“Herbert Bayer: Bauhaus Master” marks the centenary of the founding of the Bauhaus in Weimar, Germany, in 1919 and features rare works by the groundbreaking 20th-century graphic designer Herbert Bayer. On view in the second-floor permanent collection galleries from Nov. 16 through April 5, 2020, the exhibition follows Bayer’s role as both student and teacher at the Bauhaus, as well as his illustrious career in the United States following his 1938 emigration.
“As the founding of the Bauhaus is being fêted across the globe this year, this powerful and focused exhibition will draw from Cooper Hewitt’s unique holdings—bolstered by a trove of more than 500 pieces acquired in 2015,” said Caroline Baumann, director of the museum. “The exhibition offers new insights and scholarship on this Bauhaus leader who helped shape the discourse of modern graphic design.”
Born in Austria and active in Germany and the U.S., Bayer (1900–1985) helped define a new language of graphic design suited to modern life during his years at the Bauhaus. Charting his stylistic shifts and theoretical contributions, “Herbert Bayer: Bauhaus Master” highlights Bayer’s interest in typography and photography, design theory, information design, fashion and beauty, and poster design as well as his corporate work.
Becoming one of the most influential graphic designers of his time, Bayer applied the school’s theories to commercial practice and promoted its legacy to the public. In addition to contributing to the rational New Typography movement of the 1920s, he created a hyperreal illustration style for use in infographics and advertising. He had an enormous impact on institutions in the U.S., including the Aspen Institute, where he activated the Bauhaus ideal of total design to architecture, landscape and graphics.

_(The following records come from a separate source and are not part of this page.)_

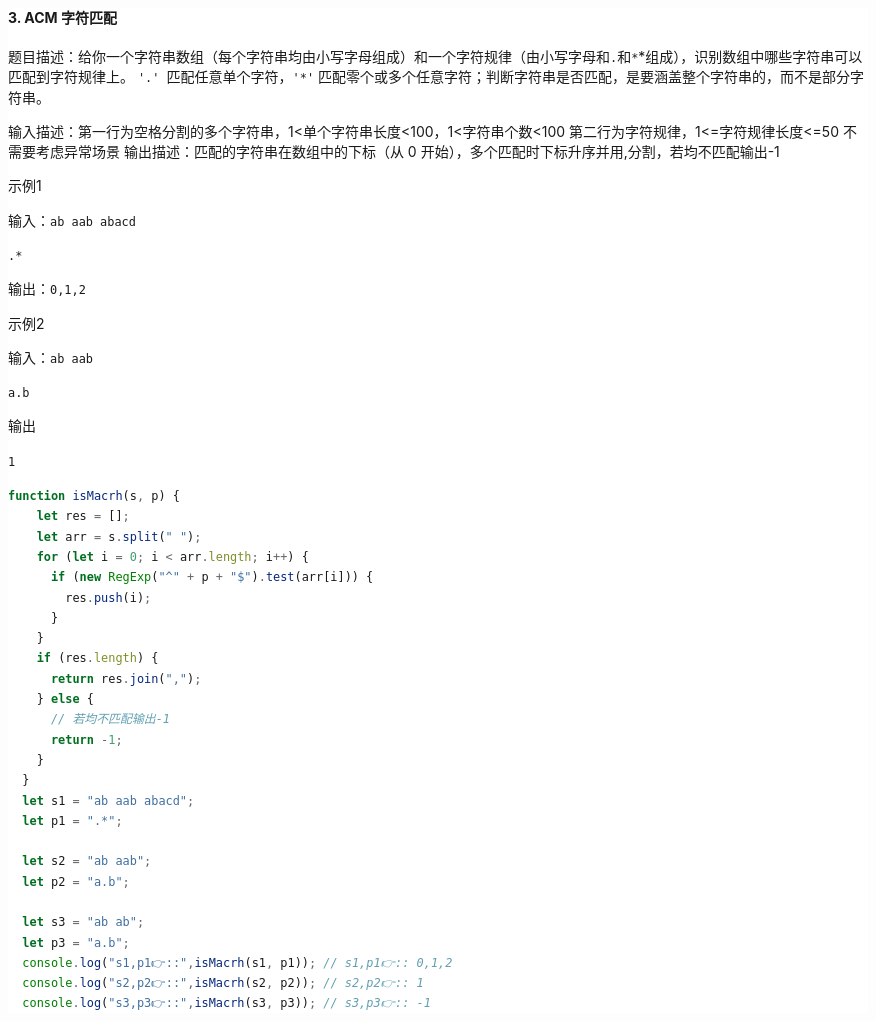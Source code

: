 

#### 3. ACM 字符匹配

题目描述：给你一个字符串数组（每个字符串均由小写字母组成）和一个字符规律（由小写字母和`.`和`*`*组成），识别数组中哪些字符串可以匹配到字符规律上。 `'.' `匹配任意单个字符，`'*'` 匹配零个或多个任意字符；判断字符串是否匹配，是要涵盖整个字符串的，而不是部分字符串。

输入描述：第一行为空格分割的多个字符串，1<单个字符串长度<100，1<字符串个数<100 第二行为字符规律，1<=字符规律长度<=50 不需要考虑异常场景 输出描述：匹配的字符串在数组中的下标（从 0 开始），多个匹配时下标升序并用,分割，若均不匹配输出-1

示例1

输入：`ab aab abacd`

`.*`

输出：`0,1,2`

示例2

输入：`ab aab`

`a.b`

输出

`1`

```javascript
function isMacrh(s, p) {
    let res = [];
    let arr = s.split(" ");
    for (let i = 0; i < arr.length; i++) {
      if (new RegExp("^" + p + "$").test(arr[i])) {
        res.push(i);
      }
    }
    if (res.length) {
      return res.join(",");
    } else {
      // 若均不匹配输出-1
      return -1;
    }
  }
  let s1 = "ab aab abacd";
  let p1 = ".*";

  let s2 = "ab aab";
  let p2 = "a.b";

  let s3 = "ab ab";
  let p3 = "a.b";
  console.log("s1,p1👉::",isMacrh(s1, p1)); // s1,p1👉:: 0,1,2
  console.log("s2,p2👉::",isMacrh(s2, p2)); // s2,p2👉:: 1
  console.log("s3,p3👉::",isMacrh(s3, p3)); // s3,p3👉:: -1
```

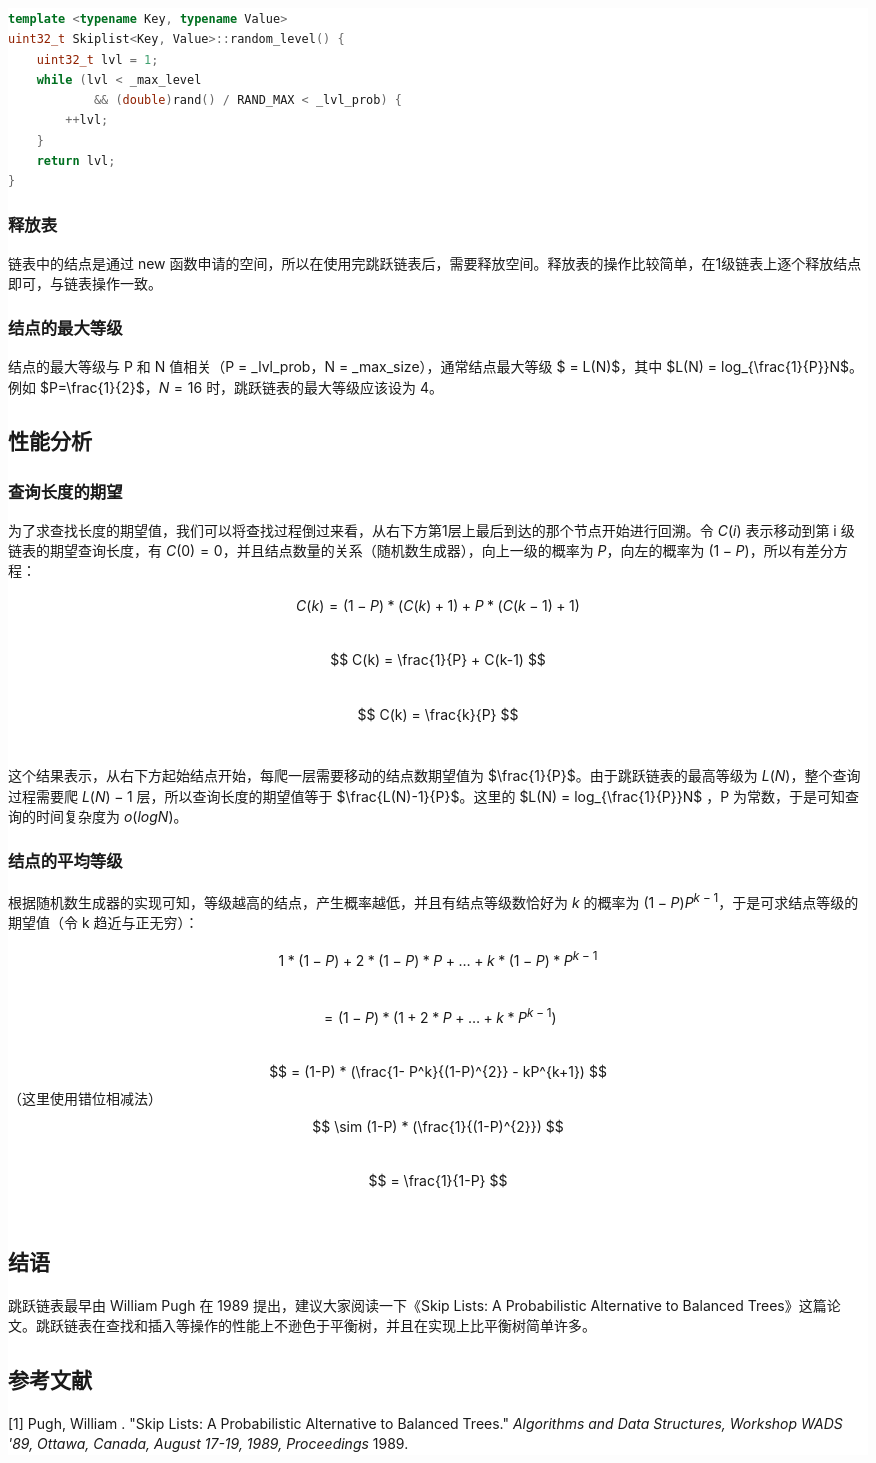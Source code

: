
 ```c++
template <typename Key, typename Value>
uint32_t Skiplist<Key, Value>::random_level() {
	uint32_t lvl = 1;
	while (lvl < _max_level
			&& (double)rand() / RAND_MAX < _lvl_prob) {
		++lvl;
	}
	return lvl;
}
```

### 释放表

链表中的结点是通过 new 函数申请的空间，所以在使用完跳跃链表后，需要释放空间。释放表的操作比较简单，在1级链表上逐个释放结点即可，与链表操作一致。

### 结点的最大等级

结点的最大等级与 P 和 N 值相关（P = \_lvl\_prob，N = \_max\_size），通常结点最大等级 $ = L(N)$，其中 $L(N) = log_{\frac{1}{P}}N$。例如 $P=\frac{1}{2}$，$N=16$ 时，跳跃链表的最大等级应该设为 4。

## 性能分析

### 查询长度的期望

为了求查找长度的期望值，我们可以将查找过程倒过来看，从右下方第1层上最后到达的那个节点开始进行回溯。令 $C(i)$ 表示移动到第 i 级链表的期望查询长度，有 $C(0)=0$，并且结点数量的关系（随机数生成器），向上一级的概率为 $P$，向左的概率为 $(1-P)$，所以有差分方程：

$$ C(k) = (1 - P) * (C(k) + 1) + P * (C(k-1) + 1)$$ <br>
$$ C(k) = \frac{1}{P} + C(k-1) $$ <br>
$$ C(k) = \frac{k}{P} $$ <br>


这个结果表示，从右下方起始结点开始，每爬一层需要移动的结点数期望值为 $\frac{1}{P}$。由于跳跃链表的最高等级为 $L(N)$，整个查询过程需要爬 $L(N) - 1$ 层，所以查询长度的期望值等于 $\frac{L(N)-1}{P}$。这里的 $L(N) = log_{\frac{1}{P}}N$ ，P 为常数，于是可知查询的时间复杂度为 $o(logN)$。

### 结点的平均等级

根据随机数生成器的实现可知，等级越高的结点，产生概率越低，并且有结点等级数恰好为 $k$ 的概率为 $(1-P)P^{k-1}$，于是可求结点等级的期望值（令 k 趋近与正无穷）：

$$ 1 * (1-P) + 2 * (1-P) * P + \dots + k * (1-P) * P^{k-1} $$<br>
$$ = (1-P) * (1 + 2 * P + \dots + k * P^{k-1}) $$ <br>$$ = (1-P) * (\frac{1- P^k}{(1-P)^{2}} - kP^{k+1}) $$ （这里使用错位相减法）<br>$$ \sim (1-P) * (\frac{1}{(1-P)^{2}}) $$ <br>
$$ = \frac{1}{1-P} $$ <br>

## 结语

跳跃链表最早由 William Pugh 在 1989 提出，建议大家阅读一下《Skip Lists: A Probabilistic Alternative to Balanced Trees》这篇论文。跳跃链表在查找和插入等操作的性能上不逊色于平衡树，并且在实现上比平衡树简单许多。

## 参考文献

[1] Pugh, William . "Skip Lists: A Probabilistic Alternative to Balanced Trees." *Algorithms and Data Structures, Workshop WADS '89, Ottawa, Canada, August 17-19, 1989, Proceedings* 1989.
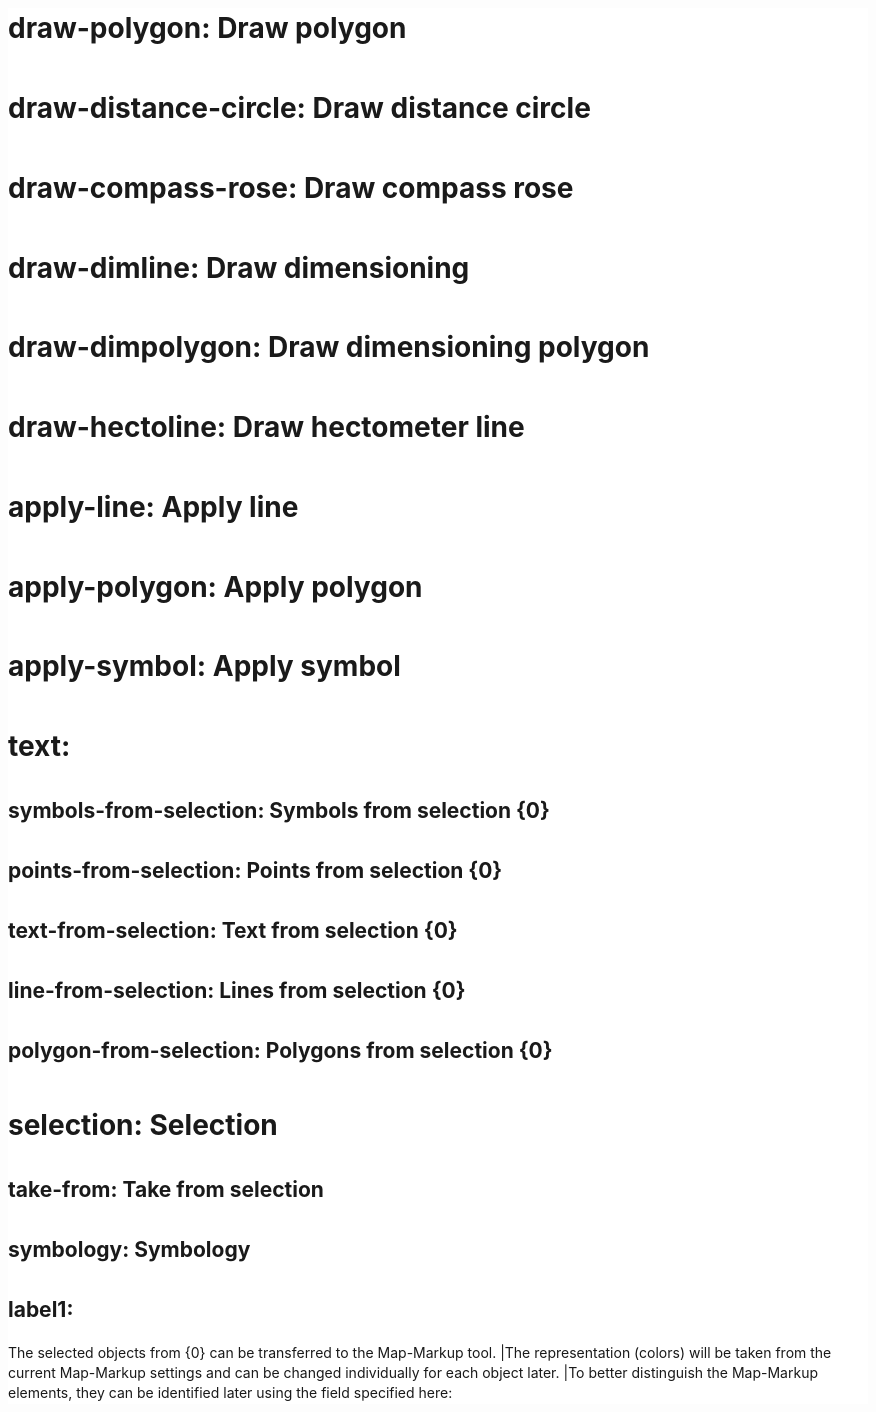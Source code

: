 # draw-polygon: Draw polygon
# draw-distance-circle: Draw distance circle
# draw-compass-rose: Draw compass rose
# draw-dimline: Draw dimensioning
# draw-dimpolygon: Draw dimensioning polygon
# draw-hectoline: Draw hectometer line

# apply-line: Apply line
# apply-polygon: Apply polygon
# apply-symbol: Apply symbol

# text:
## symbols-from-selection: Symbols from selection {0}
## points-from-selection: Points from selection {0}
## text-from-selection: Text from selection {0}
## line-from-selection: Lines from selection {0}
## polygon-from-selection: Polygons from selection {0}

# selection: Selection
## take-from: Take from selection
## symbology: Symbology
## label1:

The selected objects from {0} can be transferred to the Map-Markup tool.
|The representation (colors) will be taken from the current Map-Markup settings and 
can be changed individually for each object later.
|To better distinguish the Map-Markup elements, they can be identified later using the field specified here:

“Herbert Bayer: Bauhaus Master” will feature information graphics, books, advertising, posters, ephemera and magazine layouts for diverse clients. Many of the works on view will be drawn from a recent acquisition of more than 500 pieces documenting Bayer’s career in the U.S., made possible through a gift to Cooper Hewitt from the Taub Foundation. Key works from the Bauhaus period are on loan from the collection of Merrill C. Berman.
The exhibition is organized by Ellen Lupton, senior curator of contemporary design, Cooper Hewitt.